Ainsi, le Code forestier de 1827, interdisant les usages ancestraux de la forêt, faisait des propriétaires de nouveaux privilégiés. Ce même code provoqua en Ariège la grande révolte populaire dite « guerre des demoiselles ». Nous en découvrons les conséquences avec les scieurs qui sont d’une certaine façon les otages d’un conflit entre gros propriétaires et population sédentaire. Le roman de Soumy éclaire un point essentiel : la soumission aux autorités, religieuses, politiques, économiques et les résistances engendrées, font irrésistiblement penser à cette expression qui ferait florès plus tard : « classes laborieuses, classes dangereuses ».
Voyons maintenant l’histoire d’Ester. Les récentes – et honteuses à mon sens – célébrations du bicentenaire de la mort de Napoléon ont permis de remettre en lumière ce (for)fait : l’empereur avait rétabli l’esclavage dans les colonies. C’est justement de là que venait Ester. Jeune esclave antillaise, elle avait réussi à fuir ses maître-négriers. On est en 1831 et la traite, bien que condamnée, survit encore dans les ports de l’Atlantique. Les différents héros de cette aventure avaient donc de multiples malheurs à affronter ou à fuir. Mais, je l’ai dit plus haut : l’histoire finit bien.

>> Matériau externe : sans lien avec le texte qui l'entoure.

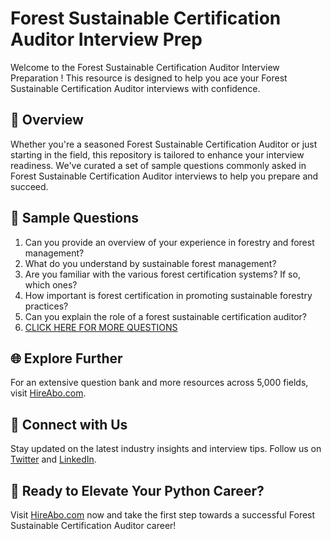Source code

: # Forest Sustainable Certification Auditor Interview Prep

Welcome to the Forest Sustainable Certification Auditor Interview Preparation ! This resource is designed to help you ace your Forest Sustainable Certification Auditor interviews with confidence.

## 🚀 Overview

Whether you're a seasoned Forest Sustainable Certification Auditor or just starting in the field, this repository is tailored to enhance your interview readiness. We've curated a set of sample questions commonly asked in Forest Sustainable Certification Auditor interviews to help you prepare and succeed.

## 📝 Sample Questions

1. Can you provide an overview of your experience in forestry and forest management?
2. What do you understand by sustainable forest management?
3. Are you familiar with the various forest certification systems? If so, which ones?
4. How important is forest certification in promoting sustainable forestry practices?
5. Can you explain the role of a forest sustainable certification auditor?
6. [CLICK HERE FOR MORE QUESTIONS](https://hireabo.com/job/10_2_44/Forest%20Sustainable%20Certification%20Auditor)

## 🌐 Explore Further

For an extensive question bank and more resources across 5,000 fields, visit [HireAbo.com](https://www.hireabo.com).

## 📱 Connect with Us

Stay updated on the latest industry insights and interview tips. Follow us on [Twitter](https://twitter.com/hireabo) and [LinkedIn](https://www.linkedin.com/in/hire-abo-3609972a8/).

## 🚀 Ready to Elevate Your Python Career?

Visit [HireAbo.com](https://www.hireabo.com) now and take the first step towards a successful Forest Sustainable Certification Auditor career!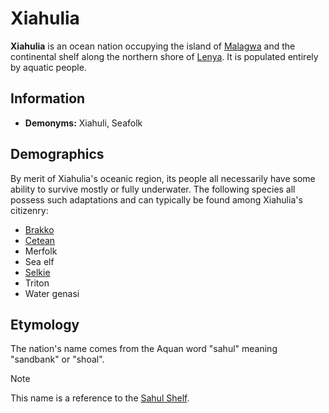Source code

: # Xiahulia

**Xiahulia** is an ocean nation occupying the island of [Malagwa](../ch-1-welcome-to-mote/esterfell/malagwa.md) and the continental shelf along the northern shore of [Lenya](../ch-1-welcome-to-mote/esterfell/lenya/lenya.md). It is populated entirely by aquatic people.

## Information

- **Demonyms:** Xiahuli, Seafolk

## Demographics

By merit of Xiahulia's oceanic region, its people all necessarily have some ability to survive mostly or fully underwater. The following species all possess such adaptations and can typically be found among Xiahulia's citizenry:

- [Brakko](../ch-4-character-options/species/brakko.md)
- [Cetean](../ch-4-character-options/species/cetean/cetean.md)
- Merfolk
- Sea elf
- [Selkie](../ch-4-character-options/species/selkie.md)
- Triton
- Water genasi

## Etymology

The nation's name comes from the Aquan word "sahul" meaning "sandbank" or "shoal".

> [!NOTE]
> This name is a reference to the [Sahul Shelf](https://en.wikipedia.org/wiki/Sahul_Shelf).
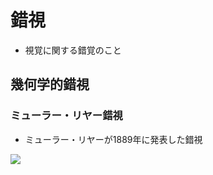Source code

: # 錯視
- 視覚に関する錯覚のこと

## 幾何学的錯視

### ミューラー・リヤー錯視
- ミューラー・リヤーが1889年に発表した錯視

![](https://upload.wikimedia.org/wikipedia/commons/thumb/f/fe/M%C3%BCller-Lyer_illusion.svg/440px-M%C3%BCller-Lyer_illusion.svg.png)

Tous les amateurs de lecture devraient aimer ce roman, dont l’intrigue centrale est pourtant assez invraisemblable. Sur le Plateau, avant le départ et au retour, notre légendaire « chabatz d’entrar » prend du plomb dans l’aile. Toutefois, aborder l’histoire de cette manière est particulièrement agréable et le résultat très réaliste. Si on souhaite plus de rigueur historique, on peut toujours se documenter dans les nombreux ouvrages écrits par de « vrais » historiens, plus sérieux peut-être, plus ennuyeux probablement. À chacun son plaisir, à vous de voir.